De Töpffer à Fripounet et Marisette
Traiter en un même ouvrage de l’histoire de la bande dessinée et de celle de la découverte de la montagne n’est pas si saugrenu. Car c’est en Suisse qu’est né l’ancêtre direct de la bande dessinée, sous la plume de Rodolphe Töpffer : Les Amours de M. Vieux-Bois (1827) où la montagne tient déjà une place de choix. En 1851, c’est au tour de Gustave Doré de se saisir du thème montagnard pour de jubilatoires vignettes réunies sous le titre facétieux : Des-agréments d’un voyage d’agrément.

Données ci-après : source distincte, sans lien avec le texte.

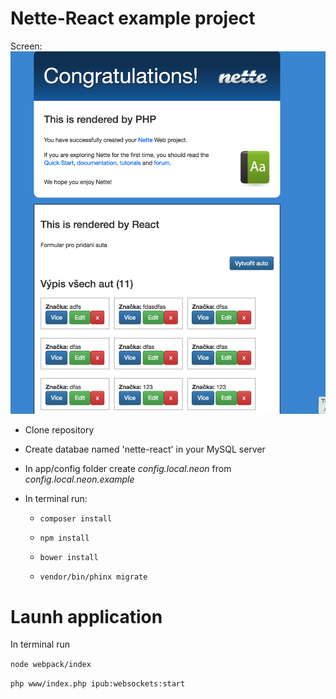 Nette-React example project
=================


Screen: 
![screen](./screen.png "Screen")


* Clone repository

* Create databae named 'nette-react' in your MySQL server

* In app/config folder create *config.local.neon* from *config.local.neon.example*

* In terminal run:

  * ```composer install```

  * ```npm install```

  * ```bower install```

  * ```vendor/bin/phinx migrate```


# Launh application

In terminal run  

```node webpack/index```

```php www/index.php ipub:websockets:start```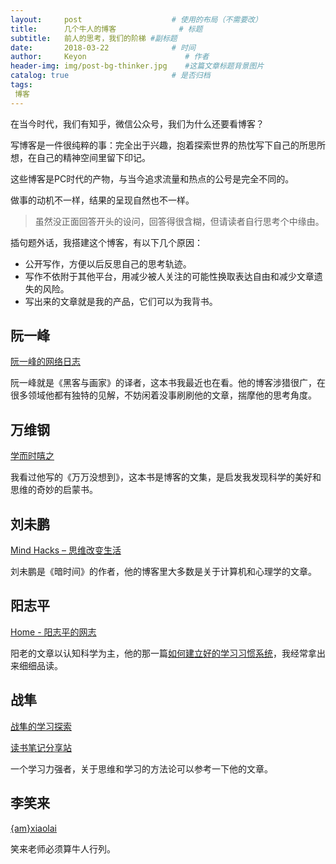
 ```yaml
---
layout:     post                    # 使用的布局（不需要改）
title:      几个牛人的博客              # 标题 
subtitle:   前人的思考，我们的阶梯 #副标题
date:       2018-03-22              # 时间
author:     Keyon                      # 作者
header-img: img/post-bg-thinker.jpg    #这篇文章标题背景图片
catalog: true                       # 是否归档
tags:
 博客
---
```


在当今时代，我们有知乎，微信公众号，我们为什么还要看博客？

写博客是一件很纯粹的事：完全出于兴趣，抱着探索世界的热忱写下自己的所思所想，在自己的精神空间里留下印记。

这些博客是PC时代的产物，与当今追求流量和热点的公号是完全不同的。

做事的动机不一样，结果的呈现自然也不一样。

> 虽然没正面回答开头的设问，回答得很含糊，但请读者自行思考个中缘由。

插句题外话，我搭建这个博客，有以下几个原因：

* 公开写作，方便以后反思自己的思考轨迹。
* 写作不依附于其他平台，用减少被人关注的可能性换取表达自由和减少文章遗失的风险。
* 写出来的文章就是我的产品，它们可以为我背书。

## 阮一峰

[阮一峰的网络日志](http://www.ruanyifeng.com/blog/)

阮一峰就是《黑客与画家》的译者，这本书我最近也在看。他的博客涉猎很广，在很多领域他都有独特的见解，不妨闲着没事刷刷他的文章，揣摩他的思考角度。

## 万维钢

[学而时嘻之](https://www.geekonomics10000.com)

我看过他写的《万万没想到》，这本书是博客的文集，是启发我发现科学的美好和思维的奇妙的启蒙书。

## 刘未鹏

[Mind Hacks – 思维改变生活](http://mindhacks.cn/?dt_dapp=1)

刘未鹏是《暗时间》的作者，他的博客里大多数是关于计算机和心理学的文章。

## 阳志平

[Home - 阳志平的网志](http://www.yangzhiping.com)

阳老的文章以认知科学为主，他的那一篇[如何建立好的学习习惯系统](http://www.yangzhiping.com/psy/EstablishLearningSystem.html)，我经常拿出来细细品读。

## 战隼

[战隼的学习探索](http://www.read.org.cn/)

[读书笔记分享站](http://www.write.org.cn/)

一个学习力强者，关于思维和学习的方法论可以参考一下他的文章。

## 李笑来

[{am}xiaolai](http://lixiaolai.com/)

笑来老师必须算牛人行列。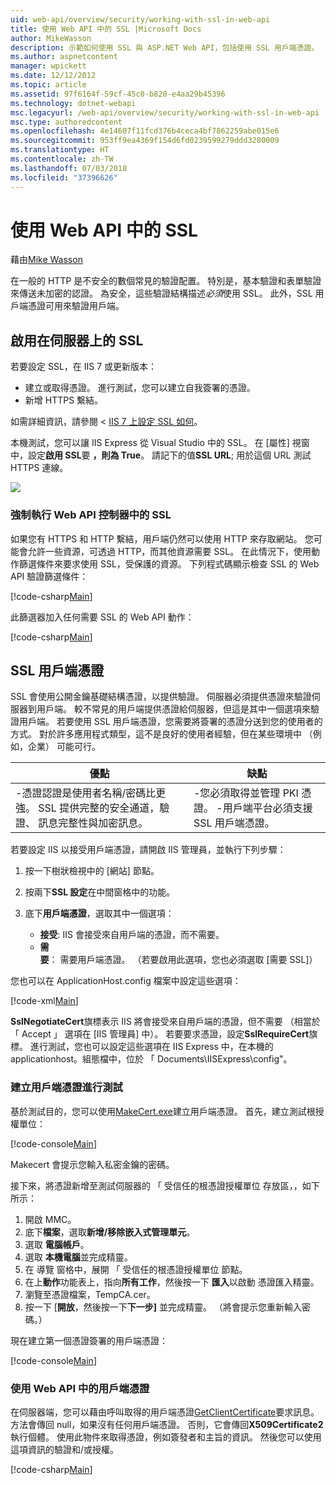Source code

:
 ```yaml
---
uid: web-api/overview/security/working-with-ssl-in-web-api
title: 使用 Web API 中的 SSL |Microsoft Docs
author: MikeWasson
description: 示範如何使用 SSL 與 ASP.NET Web API，包括使用 SSL 用戶端憑證。
ms.author: aspnetcontent
manager: wpickett
ms.date: 12/12/2012
ms.topic: article
ms.assetid: 97f6164f-59cf-45c0-b820-e4aa29b45396
ms.technology: dotnet-webapi
msc.legacyurl: /web-api/overview/security/working-with-ssl-in-web-api
msc.type: authoredcontent
ms.openlocfilehash: 4e14607f11fcd376b4ceca4bf7862259abe015e6
ms.sourcegitcommit: 953ff9ea4369f154d6fd0239599279ddd3280009
ms.translationtype: HT
ms.contentlocale: zh-TW
ms.lasthandoff: 07/03/2018
ms.locfileid: "37396626"
---
```

<a name="working-with-ssl-in-web-api"></a>使用 Web API 中的 SSL
====================
藉由[Mike Wasson](https://github.com/MikeWasson)

在一般的 HTTP 是不安全的數個常見的驗證配置。 特別是，基本驗證和表單驗證來傳送未加密的認證。 為安全，這些驗證結構描述*必須*使用 SSL。 此外，SSL 用戶端憑證可用來驗證用戶端。

## <a name="enabling-ssl-on-the-server"></a>啟用在伺服器上的 SSL

若要設定 SSL，在 IIS 7 或更新版本：

- 建立或取得憑證。 進行測試，您可以建立自我簽署的憑證。
- 新增 HTTPS 繫結。

如需詳細資訊，請參閱 < [IIS 7 上設定 SSL 如何](https://www.iis.net/learn/manage/configuring-security/how-to-set-up-ssl-on-iis)。

本機測試，您可以讓 IIS Express 從 Visual Studio 中的 SSL。 在 [屬性] 視窗中，設定**啟用 SSL**要 **，則為 True**。 請記下的值**SSL URL**; 用於這個 URL 測試 HTTPS 連線。

![](working-with-ssl-in-web-api/_static/image1.png)

### <a name="enforcing-ssl-in-a-web-api-controller"></a>強制執行 Web API 控制器中的 SSL

如果您有 HTTPS 和 HTTP 繫結，用戶端仍然可以使用 HTTP 來存取網站。 您可能會允許一些資源，可透過 HTTP，而其他資源需要 SSL。 在此情況下，使用動作篩選條件來要求使用 SSL，受保護的資源。 下列程式碼顯示檢查 SSL 的 Web API 驗證篩選條件：

[!code-csharp[Main](working-with-ssl-in-web-api/samples/sample1.cs)]

此篩選器加入任何需要 SSL 的 Web API 動作：

[!code-csharp[Main](working-with-ssl-in-web-api/samples/sample2.cs)]

## <a name="ssl-client-certificates"></a>SSL 用戶端憑證

SSL 會使用公開金鑰基礎結構憑證，以提供驗證。 伺服器必須提供憑證來驗證伺服器到用戶端。 較不常見的用戶端提供憑證給伺服器，但這是其中一個選項來驗證用戶端。 若要使用 SSL 用戶端憑證，您需要將簽署的憑證分送到您的使用者的方式。 對於許多應用程式類型，這不是良好的使用者經驗，但在某些環境中 （例如，企業） 可能可行。

| 優點 | 缺點 |
| --- | --- |
| -憑證認證是使用者名稱/密碼比更強。 SSL 提供完整的安全通道，驗證、 訊息完整性與加密訊息。 | -您必須取得並管理 PKI 憑證。 -用戶端平台必須支援 SSL 用戶端憑證。 |

若要設定 IIS 以接受用戶端憑證，請開啟 IIS 管理員，並執行下列步驟：

1. 按一下樹狀檢視中的 [網站] 節點。
2. 按兩下**SSL 設定**在中間窗格中的功能。
3. 底下**用戶端憑證**，選取其中一個選項： 

    - **接受**: IIS 會接受來自用戶端的憑證，而不需要。
    - **需要**： 需要用戶端憑證。 （若要啟用此選項，您也必須選取 [需要 SSL]）

您也可以在 ApplicationHost.config 檔案中設定這些選項：

[!code-xml[Main](working-with-ssl-in-web-api/samples/sample3.xml)]

**SslNegotiateCert**旗標表示 IIS 將會接受來自用戶端的憑證，但不需要 （相當於 「 Accept 」 選項在 [IIS 管理員] 中）。 若要要求憑證，設定**SslRequireCert**旗標。 進行測試，您也可以設定這些選項在 IIS Express 中，在本機的 applicationhost。組態檔中，位於 「 Documents\IISExpress\config"。

### <a name="creating-a-client-certificate-for-testing"></a>建立用戶端憑證進行測試

基於測試目的，您可以使用[MakeCert.exe](https://msdn.microsoft.com/library/bfsktky3.aspx)建立用戶端憑證。 首先，建立測試根授權單位：

[!code-console[Main](working-with-ssl-in-web-api/samples/sample4.cmd)]

Makecert 會提示您輸入私密金鑰的密碼。

接下來，將憑證新增至測試伺服器的 「 受信任的根憑證授權單位 存放區，，如下所示：

1. 開啟 MMC。
2. 底下**檔案**，選取**新增/移除嵌入式管理單元**。
3. 選取 **電腦帳戶**。
4. 選取 **本機電腦**並完成精靈。
5. 在 導覽 窗格中，展開 「 受信任的根憑證授權單位 節點。
6. 在上**動作**功能表上，指向**所有工作**，然後按一下 **匯入**以啟動 憑證匯入精靈。
7. 瀏覽至憑證檔案，TempCA.cer。
8. 按一下 [**開放**，然後按一下**下一步]** 並完成精靈。 （將會提示您重新輸入密碼。）

現在建立第一個憑證簽署的用戶端憑證：

[!code-console[Main](working-with-ssl-in-web-api/samples/sample5.cmd)]

### <a name="using-client-certificates-in-web-api"></a>使用 Web API 中的用戶端憑證

在伺服器端，您可以藉由呼叫取得的用戶端憑證[GetClientCertificate](https://msdn.microsoft.com/library/system.net.http.httprequestmessageextensions.getclientcertificate.aspx)要求訊息。 方法會傳回 null，如果沒有任何用戶端憑證。 否則，它會傳回**X509Certificate2**執行個體。 使用此物件來取得憑證，例如簽發者和主旨的資訊。 然後您可以使用這項資訊的驗證和/或授權。

[!code-csharp[Main](working-with-ssl-in-web-api/samples/sample6.cs)]
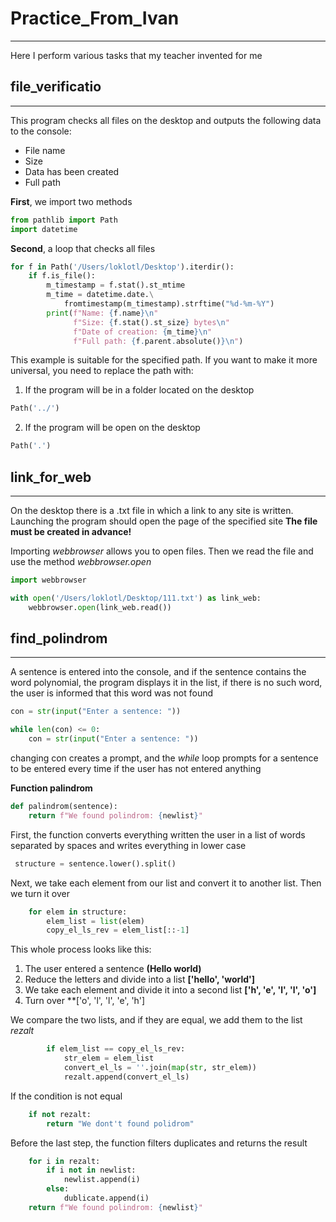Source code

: # Practice_From_Ivan
___
Here I perform various tasks that my teacher invented for me
## file_verificatio
___
This program checks all files on the desktop 
and outputs the following data to the console:

  + File name
  + Size
  + Data has been created
  + Full path

**First**, we import two methods

```python
from pathlib import Path
import datetime
```
**Second**, a loop that checks all files
```python
for f in Path('/Users/loklotl/Desktop').iterdir():
    if f.is_file():
        m_timestamp = f.stat().st_mtime
        m_time = datetime.date.\
            fromtimestamp(m_timestamp).strftime("%d-%m-%Y")
        print(f"Name: {f.name}\n"
              f"Size: {f.stat().st_size} bytes\n"
              f"Date of creation: {m_time}\n"
              f"Full path: {f.parent.absolute()}\n")
```
This example is suitable for the specified path.
If you want to
make it more universal, 
you need to replace the path with:
   1. If the program will be in a folder located on the desktop
```python
Path('../')
```
   2. If the program will be open on the desktop 
```python
Path('.')
```
## link_for_web
____
On the desktop there is a .txt 
file in which a link to any site is written. 
Launching the program should open the page of the specified site
**The file must be created in advance!**

Importing _webbrowser_ allows you to open files.
Then we read the file and use the method _webbrowser.open_
```python
import webbrowser

with open('/Users/loklotl/Desktop/111.txt') as link_web:
    webbrowser.open(link_web.read())
```
## find_polindrom
___
A sentence is entered into the console, 
and if the sentence contains the word polynomial, 
the program displays it in the list, if there is no such word, 
the user is informed that this word was not found
```python
con = str(input("Enter a sentence: "))

while len(con) <= 0:
    con = str(input("Enter a sentence: "))
```
changing con creates a prompt, and the _while_
loop prompts for a sentence to be entered every time 
if the user has not entered anything

**Function palindrom**
```python
def palindrom(sentence):
    return f"We found polindrom: {newlist}"
```
First, the function converts everything written
the user in a list of words separated by spaces and 
writes everything in lower case
```python
 structure = sentence.lower().split()
```
Next, we take each element from our list and convert 
it to another list. Then we turn it over
```python
    for elem in structure:
        elem_list = list(elem)
        copy_el_ls_rev = elem_list[::-1]
```
This whole process looks like this:
   1. The user entered a sentence **(Hello world)**
2. Reduce the letters and divide into a list **['hello', 'world']**
3. We take each element and divide it into a second list **['h', 'e', 'l', 'l', 'o']**
4. Turn over **['o', 'l', 'l', 'e', 'h']

We compare the two lists, and if they are equal, 
we add them to the list *rezalt*
```python
        if elem_list == copy_el_ls_rev:
            str_elem = elem_list
            convert_el_ls = ''.join(map(str, str_elem))
            rezalt.append(convert_el_ls)
```
If the condition is not equal
```python
    if not rezalt:
        return "We dont't found polidrom"
```
Before the last step, the function filters 
duplicates and returns the result
```python
    for i in rezalt:
        if i not in newlist:
            newlist.append(i)
        else:
            dublicate.append(i)
    return f"We found polindrom: {newlist}"
```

N’oublions pas l’une de nos héroïnes nationales : Bécassine, qui s’improvise alpiniste dans les pages de La Semaine de Suzette en 1907. Bien entendu, les publications s’accélèrent à partir des Trente Glorieuses, sous l’effet de la « démocratisation » des loisirs. La montagne n’est alors plus le terrain d’initiation des seuls aristocrates ou de certains bourgeois mais devient peu à peu accessible à la classe moyenne naissante. Donald alpiniste paraît en 1954 et Lili monitrice en 1958. Le réalisme des paysages arrive avec un épisode de Fripounet et Marisette : Le Secret de la goule rouge, qui se déroule dans le massif du Vercors.
L’appel des sommets
Mais il y a tant à apprendre des rapports entre bande dessinée et univers montagnard que ce volume finira sans aucun doute dans la bibliothèque des bédéphiles et… des arpenteurs de montagnes. Glissons ici quelques suggestions parmi les titres les plus récents : L’invention du vide (2012) ; Tenzing. Sur le toit du monde avec Edmund Hillary (2013) ; La Fiancée du Queyras (2014). Terminons par Premier de Cordée, paru cette année chez Artège et qui mérite une mention spéciale, tant pour la beauté des aquarelles de Pierre-Emmanuel Dequest que pour la qualité du scénario de Jean-François Vivier. Une adaptation qui n’a pas à rougir de la comparaison avec le monument de Frison-Roche. Avouons que nous n’avons pas été séduits par la présentation des BD humoristiques. Il est en effet un art difficile de ne pas suggérer le blasphème en salissant d’un trait trop grossier ou d’un scénario aux pieds lourds la beauté et la grandeur tragique de la montagne. On n’ose imaginer les Bidochons au cœur du massif des Ecrins, ce qui serait tout aussi vrai sur un voilier passant les quarantièmes rugissants. Les sommets, comme la haute mer, appellent l’humble respect des fourmis aventureuses que nous sommes. Signe des temps ? Les titres de montagne sont de plus en plus nombreux sur les présentoirs des libraires, aux côtés des planches d’aviation et des récits de guerre. Preuve d’une soif d’héroïsme et de dépassement dans une époque qui, malgré les mirages virtuels, respire à basse altitude.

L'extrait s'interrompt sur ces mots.